RECORDS FOR THE EXERCISE:
------------------------------------------------

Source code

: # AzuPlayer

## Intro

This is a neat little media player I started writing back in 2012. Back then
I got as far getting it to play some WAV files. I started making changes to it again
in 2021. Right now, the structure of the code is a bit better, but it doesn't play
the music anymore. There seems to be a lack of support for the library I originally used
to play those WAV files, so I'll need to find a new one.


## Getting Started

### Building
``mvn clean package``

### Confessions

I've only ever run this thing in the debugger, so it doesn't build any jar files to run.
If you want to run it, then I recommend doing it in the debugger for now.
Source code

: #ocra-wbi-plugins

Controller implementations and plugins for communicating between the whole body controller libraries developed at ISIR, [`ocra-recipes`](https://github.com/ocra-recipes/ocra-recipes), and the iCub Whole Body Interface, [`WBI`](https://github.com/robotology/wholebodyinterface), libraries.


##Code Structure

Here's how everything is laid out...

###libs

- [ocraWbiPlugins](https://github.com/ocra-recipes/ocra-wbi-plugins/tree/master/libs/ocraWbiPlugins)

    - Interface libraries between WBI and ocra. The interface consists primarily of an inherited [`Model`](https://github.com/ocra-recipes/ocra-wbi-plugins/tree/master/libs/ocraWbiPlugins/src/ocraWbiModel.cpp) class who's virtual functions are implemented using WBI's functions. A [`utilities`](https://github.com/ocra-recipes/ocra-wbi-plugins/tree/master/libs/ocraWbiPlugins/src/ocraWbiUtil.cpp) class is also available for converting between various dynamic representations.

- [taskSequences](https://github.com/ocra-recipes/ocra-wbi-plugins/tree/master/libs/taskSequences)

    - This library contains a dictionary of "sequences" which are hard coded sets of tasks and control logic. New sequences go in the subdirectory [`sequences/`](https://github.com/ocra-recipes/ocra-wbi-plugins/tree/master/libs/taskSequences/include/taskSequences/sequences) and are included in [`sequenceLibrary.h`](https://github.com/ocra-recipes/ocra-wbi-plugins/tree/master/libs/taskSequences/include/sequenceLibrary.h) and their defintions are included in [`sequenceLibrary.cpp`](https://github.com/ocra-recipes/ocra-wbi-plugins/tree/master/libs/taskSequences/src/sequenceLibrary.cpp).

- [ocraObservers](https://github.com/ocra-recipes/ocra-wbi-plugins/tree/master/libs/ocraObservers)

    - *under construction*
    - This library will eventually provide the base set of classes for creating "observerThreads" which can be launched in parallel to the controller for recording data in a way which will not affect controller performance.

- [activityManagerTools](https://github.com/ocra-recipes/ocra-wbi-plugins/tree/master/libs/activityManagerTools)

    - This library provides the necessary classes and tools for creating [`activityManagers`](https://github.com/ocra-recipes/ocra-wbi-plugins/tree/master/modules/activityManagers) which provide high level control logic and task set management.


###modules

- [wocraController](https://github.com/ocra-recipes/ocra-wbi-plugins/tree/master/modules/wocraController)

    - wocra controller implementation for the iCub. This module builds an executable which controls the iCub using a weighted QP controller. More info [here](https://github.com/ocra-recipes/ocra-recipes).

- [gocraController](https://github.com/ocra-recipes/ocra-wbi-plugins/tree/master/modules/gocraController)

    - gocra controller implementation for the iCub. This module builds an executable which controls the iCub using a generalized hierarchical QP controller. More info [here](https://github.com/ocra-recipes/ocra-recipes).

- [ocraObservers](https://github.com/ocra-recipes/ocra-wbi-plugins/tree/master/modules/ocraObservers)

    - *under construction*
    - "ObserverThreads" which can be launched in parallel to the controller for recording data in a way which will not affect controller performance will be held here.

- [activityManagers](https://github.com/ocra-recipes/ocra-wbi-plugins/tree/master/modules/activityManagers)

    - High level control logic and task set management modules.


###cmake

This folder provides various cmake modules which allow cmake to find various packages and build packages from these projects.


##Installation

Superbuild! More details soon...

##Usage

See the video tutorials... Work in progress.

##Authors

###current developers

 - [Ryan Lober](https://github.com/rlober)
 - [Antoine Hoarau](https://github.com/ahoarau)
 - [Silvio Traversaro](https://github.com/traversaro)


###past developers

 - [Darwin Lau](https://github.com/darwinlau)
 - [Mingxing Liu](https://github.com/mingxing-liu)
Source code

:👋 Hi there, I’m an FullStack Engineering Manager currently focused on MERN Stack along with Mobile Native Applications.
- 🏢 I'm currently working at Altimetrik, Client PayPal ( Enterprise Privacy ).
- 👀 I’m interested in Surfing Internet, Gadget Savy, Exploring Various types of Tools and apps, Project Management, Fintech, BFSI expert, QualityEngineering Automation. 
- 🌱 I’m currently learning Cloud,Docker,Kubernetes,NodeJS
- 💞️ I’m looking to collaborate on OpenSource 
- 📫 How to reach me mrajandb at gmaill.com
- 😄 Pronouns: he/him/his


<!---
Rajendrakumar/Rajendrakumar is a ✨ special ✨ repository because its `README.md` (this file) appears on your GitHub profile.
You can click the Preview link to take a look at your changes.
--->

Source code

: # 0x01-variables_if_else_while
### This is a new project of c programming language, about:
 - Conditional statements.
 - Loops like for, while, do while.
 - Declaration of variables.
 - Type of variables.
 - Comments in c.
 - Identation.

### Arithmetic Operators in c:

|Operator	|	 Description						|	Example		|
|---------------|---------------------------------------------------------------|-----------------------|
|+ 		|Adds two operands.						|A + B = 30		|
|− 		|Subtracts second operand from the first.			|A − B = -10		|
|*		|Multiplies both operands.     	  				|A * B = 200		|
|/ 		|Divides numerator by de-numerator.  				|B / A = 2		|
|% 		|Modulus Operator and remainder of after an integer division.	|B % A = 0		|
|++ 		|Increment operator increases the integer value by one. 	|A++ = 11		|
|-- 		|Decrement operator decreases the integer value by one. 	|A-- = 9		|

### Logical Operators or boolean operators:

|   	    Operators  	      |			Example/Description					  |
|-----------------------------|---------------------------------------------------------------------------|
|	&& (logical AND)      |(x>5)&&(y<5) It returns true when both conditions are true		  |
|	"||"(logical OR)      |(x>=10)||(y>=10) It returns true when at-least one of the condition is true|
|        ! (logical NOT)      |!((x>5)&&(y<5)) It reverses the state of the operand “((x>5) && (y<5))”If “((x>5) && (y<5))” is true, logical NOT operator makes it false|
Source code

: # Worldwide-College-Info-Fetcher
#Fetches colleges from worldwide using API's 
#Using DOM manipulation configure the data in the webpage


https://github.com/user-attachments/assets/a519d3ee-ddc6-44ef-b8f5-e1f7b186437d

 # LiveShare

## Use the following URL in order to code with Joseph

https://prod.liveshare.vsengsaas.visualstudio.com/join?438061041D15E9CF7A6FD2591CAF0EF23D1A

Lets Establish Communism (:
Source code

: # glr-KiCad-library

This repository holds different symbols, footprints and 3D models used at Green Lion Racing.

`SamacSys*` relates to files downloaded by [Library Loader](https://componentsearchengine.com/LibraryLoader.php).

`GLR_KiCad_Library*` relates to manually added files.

------------------------------------------------

PROBLEM REQUIREMENTS: In the listing above, locate the line containing "## Use the following" and the line containing "relates to files", then transcribe both and every line between them verbatim.

EXERCISE SOLUTION:
## Use the following URL in order to code with Joseph

https://prod.liveshare.vsengsaas.visualstudio.com/join?438061041D15E9CF7A6FD2591CAF0EF23D1A

Lets Establish Communism (:
Source code

: # glr-KiCad-library

This repository holds different symbols, footprints and 3D models used at Green Lion Racing.

`SamacSys*` relates to files downloaded by [Library Loader](https://componentsearchengine.com/LibraryLoader.php).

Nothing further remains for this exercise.